Characterizing Visual Intents for People with Low Vision through Eye Tracking

Ru Wang, Ruijia Chen, Anqiao Erica Cai, Zhiyuan Li, Sanbrita Mondal, Yuhang Zhao · 2025 · Proceedings of the 27th International ACM SIGACCESS Conference on Computers and Accessibility (ASSETS 2025) · doi:10.1145/3663547.3746391

Summary

This study investigates how people with low vision use their gaze when viewing images, with the goal of understanding their visual intents — the immediate, in-the-moment goals behind their eye movements. While assistive technologies like magnifiers and contrast enhancement exist for low vision users, these tools apply uniformly without adapting to what the user is actually trying to do. Understanding visual intents could enable smarter, context-aware assistive tools that provide the right support at the right time. The researchers conducted an eye-tracking-based retrospective think-aloud study with 20 low vision participants (ages 21-82, with conditions including macular degeneration, retinitis pigmentosa, glaucoma, cone dystrophy, and others) and 20 sighted controls. Participants viewed images from five everyday contexts (news, e-commerce, social media, travel, productivity) on a 24-inch display with a Tobii Pro Fusion eye tracker while answering questions designed to elicit different levels of visual information processing. Crucially, after completing each task, participants watched playback of their own gaze trajectories and reflected on what they were doing and why, allowing the researchers to ground the taxonomy in participants' subjective experiences rather than purely algorithmic classification.
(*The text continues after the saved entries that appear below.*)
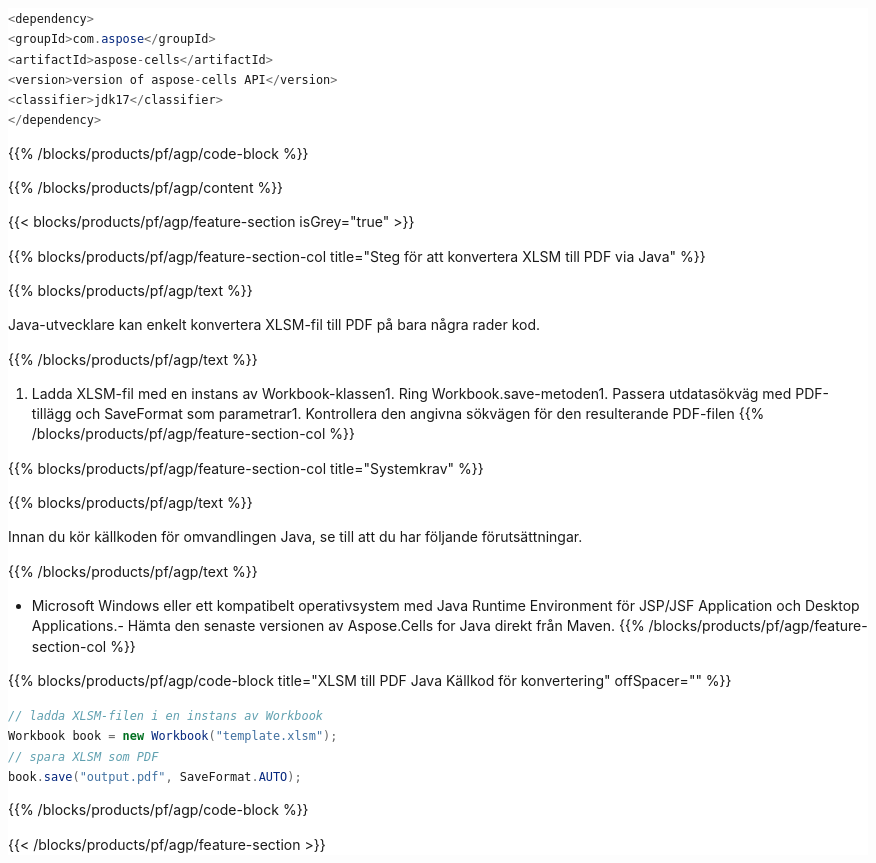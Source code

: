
 ```cs
<dependency>
<groupId>com.aspose</groupId>
<artifactId>aspose-cells</artifactId>
<version>version of aspose-cells API</version>
<classifier>jdk17</classifier>
</dependency>


```

{{% /blocks/products/pf/agp/code-block %}}

{{% /blocks/products/pf/agp/content %}}

{{< blocks/products/pf/agp/feature-section isGrey="true" >}}

{{% blocks/products/pf/agp/feature-section-col title="Steg för att konvertera XLSM till PDF via Java" %}}

{{% blocks/products/pf/agp/text %}}

 Java-utvecklare kan enkelt konvertera XLSM-fil till PDF på bara några rader kod.

{{% /blocks/products/pf/agp/text %}}

1. Ladda XLSM-fil med en instans av Workbook-klassen1. Ring Workbook.save-metoden1. Passera utdatasökväg med PDF-tillägg och SaveFormat som parametrar1. Kontrollera den angivna sökvägen för den resulterande PDF-filen
{{% /blocks/products/pf/agp/feature-section-col %}}

{{% blocks/products/pf/agp/feature-section-col title="Systemkrav" %}}

{{% blocks/products/pf/agp/text %}}

 Innan du kör källkoden för omvandlingen Java, se till att du har följande förutsättningar.

{{% /blocks/products/pf/agp/text %}}

- Microsoft Windows eller ett kompatibelt operativsystem med Java Runtime Environment för JSP/JSF Application och Desktop Applications.- Hämta den senaste versionen av Aspose.Cells for Java direkt från Maven.
{{% /blocks/products/pf/agp/feature-section-col %}}

{{% blocks/products/pf/agp/code-block title="XLSM till PDF Java Källkod för konvertering" offSpacer="" %}}

```cs
// ladda XLSM-filen i en instans av Workbook
Workbook book = new Workbook("template.xlsm");
// spara XLSM som PDF
book.save("output.pdf", SaveFormat.AUTO);   


```

{{% /blocks/products/pf/agp/code-block %}}

{{< /blocks/products/pf/agp/feature-section >}}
From qualitative coding of these reflections (achieving Cohen's Kappa of 0.73), the researchers derived a taxonomy of five visual intents shared by both groups: searching (directing fixations toward a target object), observing (concentrated fixations on a single object to identify details), traversing (sequential fixations across adjacent objects for counting or reading), comparing (shifting back and forth between objects to identify relationships), and exploring (widely distributed fixations to gather contextual information across the entire image).

Key findings

The study revealed significant differences in gaze behavior across visual intents. Observing produced longer fixation durations and lower stationary entropy (more concentrated attention) than other intents. Comparing showed longer saccade amplitudes and more uneven attention distribution across objects. Searching and exploring involved more time spent on image backgrounds rather than foreground objects. Comparing low vision and sighted participants revealed that low vision participants visited significantly more objects overall, likely to compensate for their visual conditions. During traversing and exploring, low vision participants scanned more broadly than sighted participants, who could gather contextual information through peripheral vision without fixating directly. Sighted participants also showed lower stationary entropy during traversing and exploring, indicating more efficient scanning. Visual ability had measurable effects: low visual acuity was associated with shorter saccades (suggesting higher cognitive load), and peripheral vision loss led to visiting more objects (compensatory scanning). Low vision participants also demonstrated unique behaviors beyond the five intents, such as deliberately shifting gaze to higher-contrast regions to "recalibrate" their color perception, and experiencing visual confusion from object misidentification that led to repeated re-examination.

Relevance

This research provides a foundational framework for designing intent-aware assistive technologies for low vision users. Rather than applying blanket augmentations like magnification everywhere, future tools could detect what the user is trying to do — searching, observing, comparing — and tailor support accordingly. For example, a system detecting comparing intent could magnify and enhance contrast on the specific objects being compared, while exploring intent might trigger a broader scene description. The five-intent taxonomy is practical and grounded in real user behavior across diverse visual conditions. For practitioners building low vision tools, the key takeaway is that visual ability (both acuity and peripheral vision) significantly shapes gaze patterns, meaning intent recognition models trained only on sighted users will likely fail for low vision users. The study also highlights that current eye tracking calibration methods need adaptation for low vision users, as standard approaches assume precise fixation ability that many low vision people lack.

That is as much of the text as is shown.